For a discussion of the financial measures presented herein that are not calculated or presented in accordance with U.S. generally accepted accounting principles ("GAAP"), see "Note Regarding Use of Non-GAAP Financial Measures" below and the schedules to this press release for additional information and reconciliations of non-GAAP financial measures.

 The company presents non-GAAP measures such as Adjusted EBITDA and Pro Forma Adjusted EBITDA to assist in an analysis of its business. These non-GAAP measures should not be considered an alternative to GAAP measures as an indicator of the Company's operating performance.

 Conference Call Information

 To participate in this event, dial in approximately 5 to 10 minutes before the beginning of the call.

·       Date, Time: Tuesday, August 14, 2018, 4:30 p.m. ET

·       Toll-free: (833) 832-5128

·       International: (484) 747-6583

·       Conference ID: 3565988

 A live webcast is available at http://ir.cssentertainment.com/ under the “News & Events” tab

 Conference Call Replay Information

·       Toll-free: (855) 859-2056

·       International: (404) 537-3406

·       Reference ID: 3565988

 About Chicken Soup for The Soul Entertainment

 Chicken Soup for the Soul Entertainment, Inc. is a growing media company building online video-on-demand (“VOD”) networks that provide positive and entertaining video content for all screens. The company also curates, produces and distributes long- and short-form video content that brings out the best of the human spirit, and distributes the online content of its affiliate, A Plus. The company is aggressively growing its business through a combination of organic growth, licensing and distribution arrangements, acquisitions, and strategic relationships. The company is also expanding its partnerships with sponsors, television networks and independent producers. The company’s subsidiary, Screen Media, is a leading global independent television and film distribution company that owns one of the largest independently owned television and film libraries. The company also owns Popcornflix®, a popular online advertiser-supported VOD (“AVOD”) network, and four additional AVOD networks that collectively have rights to exhibit thousands of movies and television episodes. Chicken Soup for the Soul Entertainment is a subsidiary of Chicken Soup for the Soul, LLC.
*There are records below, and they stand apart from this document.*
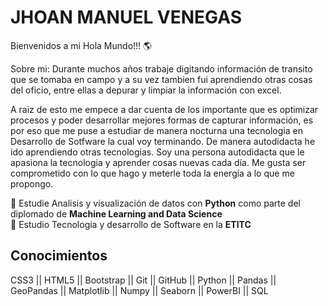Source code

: # JHOAN MANUEL VENEGAS
Bienvenidos a mi Hola Mundo!!! 🌎

Sobre mi: Durante muchos años trabaje digitando información de transito que se tomaba en campo y a su vez tambien fui aprendiendo otras cosas del oficio, entre ellas a depurar y limpiar la información con excel.

A raiz de esto me empece a dar cuenta de los importante que es optimizar procesos y poder desarrollar mejores formas de capturar información, es por eso que me puse a estudiar de manera nocturna una tecnologia en Desarrollo de Sotfware la cual voy terminando.
De manera autodidacta he ido aprendiendo otras tecnologias. Soy una persona autodidacta que le apasiona la tecnologia y aprender cosas nuevas cada día. Me gusta ser comprometido con lo que hago y meterle toda la energía a lo que me propongo.

📕 Estudie Analisis y visualización de datos con **Python** como parte del diplomado de **Machine Learning and Data Science**</br>
📗 Estudio Tecnologia y desarrollo de Software en la **ETITC**

<h2>Conocimientos</h2>

CSS3 || HTML5 || Bootstrap || Git || GitHub || Python || Pandas || GeoPandas || Matplotlib || Numpy || Seaborn || PowerBI || SQL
 Note Regarding Use of Non-GAAP Financial Measures

 The company’s consolidated financial statements are prepared in accordance with generally accepted accounting principles in the United States (“GAAP”). It uses a non-GAAP financial measure to evaluate its results of operations and as a supplemental indicator of operating performance. The non-GAAP financial measure that is used is Adjusted EBITDA. Adjusted EBITDA (as defined below) is considered a non-GAAP financial measure as defined by Regulation G promulgated by the SEC under the Securities Act of 1933, as amended. Management believes this non-GAAP financial measure enhances the understanding of the company’s historical and current financial results and enables the board of directors and management to analyze and evaluate financial and strategic planning decisions that will directly affect operating decisions and investments. The presentation of Adjusted EBITDA should not be construed as an inference that future results will be unaffected by unusual or non-recurring items or by non-cash items. This non-GAAP financial measure should be considered in addition to, rather than as a substitute for, the company’s actual operating results included in its condensed consolidated financial statements. 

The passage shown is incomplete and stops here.